Quando mi tocco, lo faccio da sola.
Al termine di una giornata pesante, allegra, noiosa o appagante. Insomma, lo faccio spesso e senza un reale motivo, solo per darmi piacere. C’è bisogno di una scusa per concedersi altri vizi ? Non mi pare. Bacco non mi interessa, Tabacco neppure, lasciatemi Venere ci divertiremo assieme.  Mi piace sentire la mia pelle. E’ fatta di grana sottile, scorre morbida e polposa sotto le dita. Accarezzo la pancia, lentamente. Scendo lungo le gambe. Arrivo alle ginocchia e poi viro verso le coscie. Ne scelgo una, la destra. Ne comincio la tortura.
La sfioro, la solletico. Si increspa di piacere. Un brivido scorre dalla nuca al tallone.

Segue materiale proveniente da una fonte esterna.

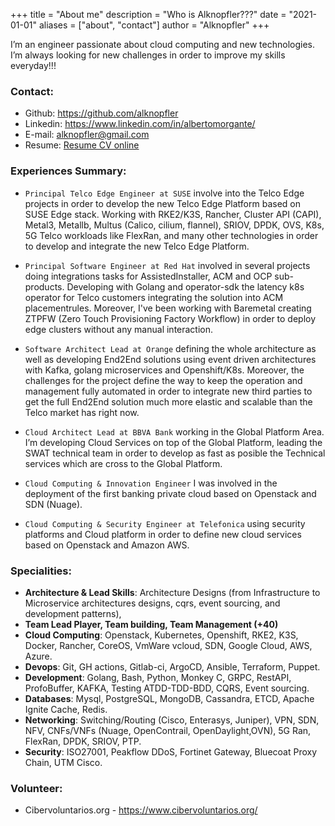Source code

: +++
title = "About me"
description = "Who is Alknopfler???"
date = "2021-01-01"
aliases = ["about", "contact"]
author = "Alknopfler"
+++

I’m an engineer passionate about cloud computing and new technologies.
I’m always looking for new challenges in order to improve my skills everyday!!!

### Contact:

- Github: https://github.com/alknopfler
- Linkedin: https://www.linkedin.com/in/albertomorgante/
- E-mail: alknopfler@gmail.com
- Resume: [Resume CV online](https://technology.amorgante.es/resume/)

### Experiences Summary: 

- `Principal Telco Edge Engineer at SUSE` involve into the Telco Edge projects in order to develop the new Telco Edge Platform based on SUSE Edge stack. Working with RKE2/K3S, Rancher, Cluster API (CAPI), Metal3, Metallb, Multus (Calico, cilium, flannel), SRIOV, DPDK, OVS, K8s, 5G Telco workloads like FlexRan, and many other technologies in order to develop and integrate the new Telco Edge Platform.

- `Principal Software Engineer at Red Hat` involved in several projects doing integrations tasks for AssistedInstaller, ACM and OCP sub-products. Developing with Golang and operator-sdk the latency k8s operator for Telco customers integrating the solution into ACM placementrules.
Moreover, I've been working with Baremetal creating ZTPFW (Zero Touch Provisioning Factory Workflow) in order to deploy edge clusters without any manual interaction.

- `Software Architect Lead at Orange` defining the whole architecture as well as developing End2End solutions using event driven architectures with Kafka, golang microservices and Openshift/K8s. Moreover, the challenges for the project define the way to keep the operation and management fully automated in order to integrate new third parties to get the full End2End solution much more elastic and scalable than the Telco market has right now.

- `Cloud Architect Lead at BBVA Bank` working in the Global Platform Area. I’m developing Cloud Services on top of the Global Platform, leading the SWAT technical team in order to develop as fast as posible the Technical services which are cross to the Global Platform.

- `Cloud Computing & Innovation Engineer` I was involved in the deployment of the first banking private cloud based on Openstack and SDN (Nuage).

- `Cloud Computing & Security Engineer at Telefonica`  using security platforms and Cloud platform in order to define new cloud services based on Openstack and Amazon AWS.

### Specialities:

  * **Architecture & Lead Skills**: Architecture Designs (from Infrastructure to Microservice architectures designs, cqrs, event sourcing, and development patterns),
  * **Team Lead Player, Team building, Team Management (+40)**
  * **Cloud Computing**: Openstack, Kubernetes, Openshift, RKE2, K3S, Docker, Rancher, CoreOS, VmWare vcloud, SDN, Google Cloud, AWS, Azure.
  * **Devops**: Git, GH actions, Gitlab-ci, ArgoCD, Ansible, Terraform, Puppet.
  * **Development**: Golang, Bash, Python, Monkey C, GRPC, RestAPI, ProfoBuffer, KAFKA, Testing ATDD-TDD-BDD, CQRS, Event sourcing.
  * **Databases**: Mysql, PostgreSQL, MongoDB, Cassandra, ETCD, Apache Ignite Cache, Redis.
  * **Networking**: Switching/Routing (Cisco, Enterasys, Juniper), VPN, SDN, NFV, CNFs/VNFs (Nuage, OpenContrail, OpenDaylight,OVN), 5G Ran, FlexRan, DPDK, SRIOV, PTP.
  * **Security**: ISO27001, Peakflow DDoS, Fortinet Gateway, Bluecoat Proxy Chain, UTM Cisco.

### Volunteer:

  * Cibervoluntarios.org - https://www.cibervoluntarios.org/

Mi preparo a  godere del piacere che solo le mie mani mi sanno dare. Indugio, mi piace l’attesa. Chiudo gli occhi e ascolto il mio corpo. Il calore comincia a divampare. La lava comincia  a sgorgare. Un dito passa sotto alle mudandine,  ne solleva il bordo, si intrufola.  Esploro il mio pube, i polpastrelli ne perlustrano ogni centimetro, scovo i più sottili peli sfuggiti all’estitetista. Ci giocherello, pregustando il sadico piacere che mi darà strapparli dopo. L’indice si dirige verso il centro, si bagna di me, ritorna su. Cerca il bottoncino, lo solletica, lo abbandona. L’altra mano afferra l’elastico in alto, vorrebbe strapparlo. Mi concentro. Non devo concerdermi il massimo piacere. Non subito. Non sarebbe intenso come vorrei. Torno a sentire il velluto della mia pelle sotto alle dita. Mi allontano, ritorno. Mi regalo un’altalena di piacere. Ogni volta che la mia mano ritorna verso il fulcro di me, affonda le dita tra le gambe. Cercando di soprendermi e di perdere il controllo, con l’altra mano mi accarezzo l’interno della coscia. La pelle più sottile e levigata di me, la accoglie. Le gambe si chiudono. La costringono a rimanere e continuare a dare piacere. La schiena si innarca, offrendomi il pube. La testa non pensa più. È il corpo che parla. Pulsa. Vuole. E’ il momento di concedermi a me stessa. Torna in gioco l’indice, che raggiunge sicuro il bottoncino affamato. Ne delinea il contorno, formando dei piccoli cerchietti appena accennati. Aspetta che il sangue arrivi a gonfiarlo, come il vento fa con le vele. Il confine del piacere si allarga impercettibilmente, ogni attimo. La carne si inturgidisce, prende forma. Si erige. Pronta ad accettare carezze più decise. Sento il piacere sgorgare da là sotto. E mi piace. Chiudo gli occhi. Nessuna immagine maschile si intrufola nelle mie fantasie. Solo il pensiero del mio corpo che vibra sotto il mio stesso volere. Me ne compiaccio. Il dito medio raggiunge l’indice ed assieme continuano a sfregare circolarmente la mia carne, che diventa famelica e ansimante. Il ritmo accellera, all’unisono con il battito del cuore. I piedi faticano a stare fermi. Le dita si allargano. Il respiro diventa rauco. La mano libera cerca qualcosa da stringere. Afferra il bordo del letto, della scrivania o della sedia. Ci pianta le unghie ancorando la mente a qualcosa di solito per evitarne la fuga, in lidi di follia e estasi. Mi lascio pervadere da un piacere edonistico. Sto facendo l’amore con la persona che più conta al mondo. Me.